V’chol ma’aminim “We all believe…”

If an award were ever given out for the most counterintuitive prayer in the entire Jewish liturgy, V’chol ma’aminim would win hands down. “We all believe G-d is a faithful G-d…We all believe G-d knows our innermost thoughts…We all believe G-d is good to all…We all believe G-d is the righteous Judge”…and so on through every letter in the alphabet.

Twice, no less.

We all believe this? In our secular and disenchanted age, we might ask, “Does anyone believe this?” In fact, I would suggest that even in earlier, more pious times, these beliefs were not universally shared.

So what do we make of this?

My teacher of blessed memory, Rabbi Neil Gillman, pointed out that religious people don’t invent G-d. They invent metaphors to describe their experience of G-d. Applying that idea to this prayer, we might read it like this: Some of us are believers, some of us are not. But of those who are truly believers, “We all believe G-d is good to all…”.

Now, a word about belief. You don’t believe something that is obvious. You don’t need to believe it, because you can know it rationally.
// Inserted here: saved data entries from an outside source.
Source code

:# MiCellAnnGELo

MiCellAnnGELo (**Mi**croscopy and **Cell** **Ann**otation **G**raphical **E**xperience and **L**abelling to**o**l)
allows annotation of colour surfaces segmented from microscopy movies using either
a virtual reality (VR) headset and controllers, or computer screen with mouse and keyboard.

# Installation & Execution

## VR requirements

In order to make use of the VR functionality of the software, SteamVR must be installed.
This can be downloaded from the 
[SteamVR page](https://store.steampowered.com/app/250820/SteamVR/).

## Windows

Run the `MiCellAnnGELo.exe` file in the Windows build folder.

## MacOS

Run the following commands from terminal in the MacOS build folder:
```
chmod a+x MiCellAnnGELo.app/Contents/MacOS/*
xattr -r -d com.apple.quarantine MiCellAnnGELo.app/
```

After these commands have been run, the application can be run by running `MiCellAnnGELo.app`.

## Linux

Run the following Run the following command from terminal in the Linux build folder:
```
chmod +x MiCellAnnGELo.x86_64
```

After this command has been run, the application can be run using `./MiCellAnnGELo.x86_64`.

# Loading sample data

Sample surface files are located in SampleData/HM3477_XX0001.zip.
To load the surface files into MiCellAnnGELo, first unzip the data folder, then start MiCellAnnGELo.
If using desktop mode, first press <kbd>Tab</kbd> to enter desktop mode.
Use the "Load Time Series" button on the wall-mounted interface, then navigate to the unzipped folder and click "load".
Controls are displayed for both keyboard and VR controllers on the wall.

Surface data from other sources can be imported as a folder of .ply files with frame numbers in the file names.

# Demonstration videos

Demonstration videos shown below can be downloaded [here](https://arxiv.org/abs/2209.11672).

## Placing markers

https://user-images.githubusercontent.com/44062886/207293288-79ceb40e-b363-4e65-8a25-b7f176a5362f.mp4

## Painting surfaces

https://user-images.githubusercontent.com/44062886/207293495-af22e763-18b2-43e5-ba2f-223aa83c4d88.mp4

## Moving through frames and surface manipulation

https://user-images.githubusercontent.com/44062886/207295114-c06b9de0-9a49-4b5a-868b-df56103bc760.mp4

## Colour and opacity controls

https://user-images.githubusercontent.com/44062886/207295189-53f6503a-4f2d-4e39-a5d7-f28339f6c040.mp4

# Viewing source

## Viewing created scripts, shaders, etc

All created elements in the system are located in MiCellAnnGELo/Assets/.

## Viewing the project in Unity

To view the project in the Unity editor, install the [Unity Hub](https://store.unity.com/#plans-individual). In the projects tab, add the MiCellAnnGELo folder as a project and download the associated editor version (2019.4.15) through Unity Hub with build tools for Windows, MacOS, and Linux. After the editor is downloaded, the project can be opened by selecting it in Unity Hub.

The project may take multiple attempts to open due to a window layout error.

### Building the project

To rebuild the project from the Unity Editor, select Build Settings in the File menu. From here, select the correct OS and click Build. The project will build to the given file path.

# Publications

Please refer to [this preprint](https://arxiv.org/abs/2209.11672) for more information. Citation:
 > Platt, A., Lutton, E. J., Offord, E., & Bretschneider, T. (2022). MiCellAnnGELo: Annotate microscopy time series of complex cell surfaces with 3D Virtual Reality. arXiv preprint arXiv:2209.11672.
Belief demands more of us, transcending our rational perceptions and rising to a level beyond. Putting it all together, believers believe in things that are hard to believe in. Consider “We all believe He is good to all.” After the Holocaust, how can we possibly say this? We don’t want to believe in this G-d, we want to argue with this G-d!

On the other hand, if you want to argue with G-d, the price of admission is believing in G-d. Unless you want to argue with someone you don’t believe in, which borders on madness.

So perhaps we could look at this prayer as a kind of map, pointing out the “scenic outlooks” we pass by on our trip toward faith, whenever we wish to take it.